Extinct species of gastropod

Comitas salebrosa is an extinct species of sea snail, a marine gastropod mollusc in the family Pseudomelatomidae.

==Description==
Pimensions: length 33.5 mm; breadth 12 mm; length of the aperture 17 mm.

(Original description) The fusiform shell contains eight whorls. In the young growth is flat. In the neanic and ephebic stages the whorls are subangulately convex, rapidly increasing in size. The protoconch consists of two smooth whorls, globose, the later whorl being wider than the succeeding whorl. The sculpture consists of 13 to 14 deep, undulating sulcations on each whorl of the spire. The body whorl is sulcated throughout in a similar manner. The lines of growth are not very conspicuous, but the surface of the shell is peculiarly, distantly corrugated.
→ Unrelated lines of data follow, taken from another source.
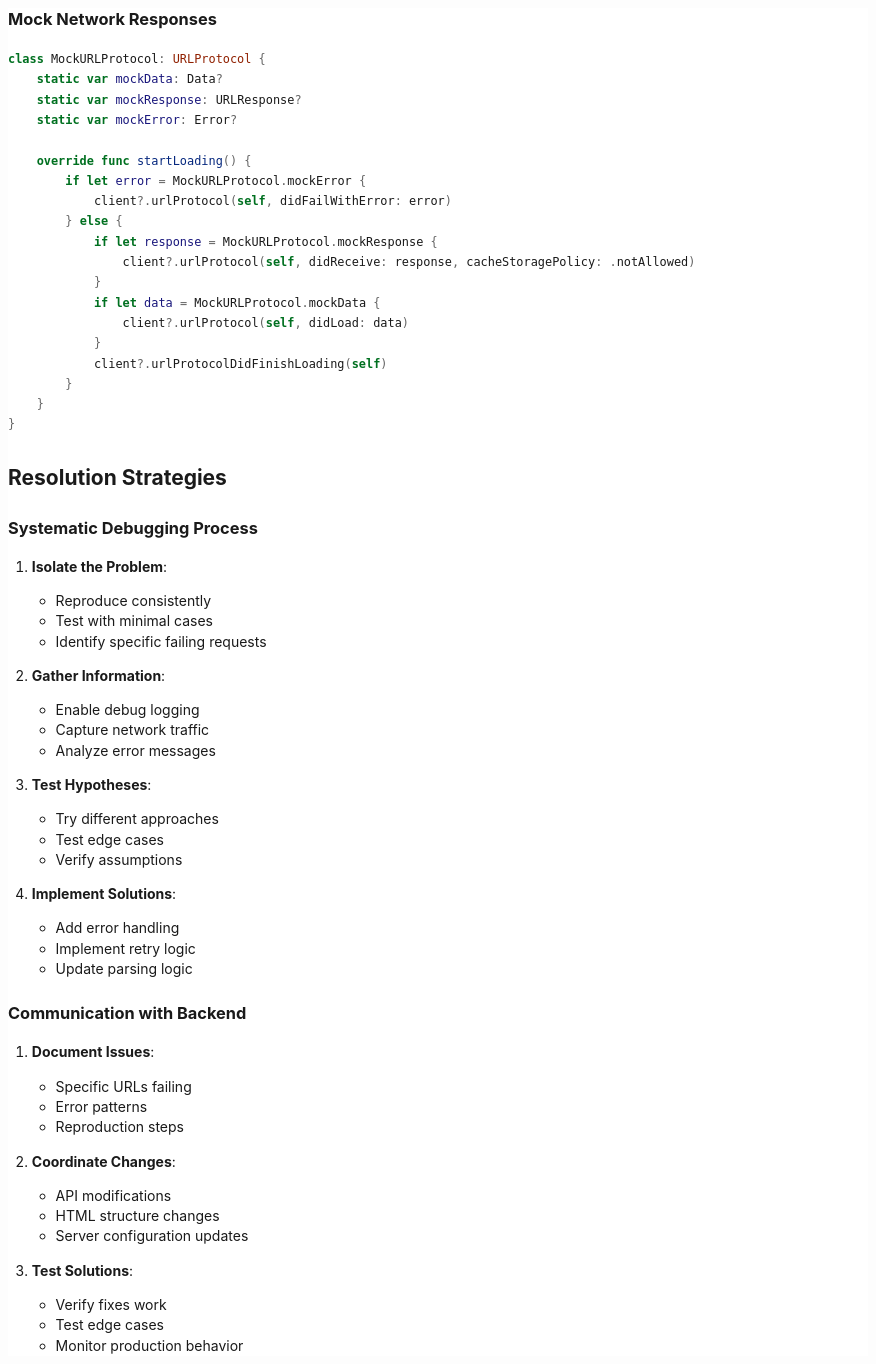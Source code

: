 ### Mock Network Responses
```swift
class MockURLProtocol: URLProtocol {
    static var mockData: Data?
    static var mockResponse: URLResponse?
    static var mockError: Error?
    
    override func startLoading() {
        if let error = MockURLProtocol.mockError {
            client?.urlProtocol(self, didFailWithError: error)
        } else {
            if let response = MockURLProtocol.mockResponse {
                client?.urlProtocol(self, didReceive: response, cacheStoragePolicy: .notAllowed)
            }
            if let data = MockURLProtocol.mockData {
                client?.urlProtocol(self, didLoad: data)
            }
            client?.urlProtocolDidFinishLoading(self)
        }
    }
}
```

## Resolution Strategies

### Systematic Debugging Process
1. **Isolate the Problem**:
   - Reproduce consistently
   - Test with minimal cases
   - Identify specific failing requests

2. **Gather Information**:
   - Enable debug logging
   - Capture network traffic
   - Analyze error messages

3. **Test Hypotheses**:
   - Try different approaches
   - Test edge cases
   - Verify assumptions

4. **Implement Solutions**:
   - Add error handling
   - Implement retry logic
   - Update parsing logic

### Communication with Backend
1. **Document Issues**:
   - Specific URLs failing
   - Error patterns
   - Reproduction steps

2. **Coordinate Changes**:
   - API modifications
   - HTML structure changes
   - Server configuration updates

3. **Test Solutions**:
   - Verify fixes work
   - Test edge cases
   - Monitor production behavior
These corrugations number five on the penultimate whorl, and rise into indistinct, broad, oblique ribs. The aperture is pyriform and much contracted in front. The outer lip is thin and slightly sulcated within. The broad and shallow sinus is situated about halfway between the peripheral subangulation and the suture. The columella is smooth, striated vertically, but not callous, twisted in front. The siphonal canal is long and broad at its extremity.

==Distribution==
This extinct marine species was found in late Eocene strata in Victoria, Australia.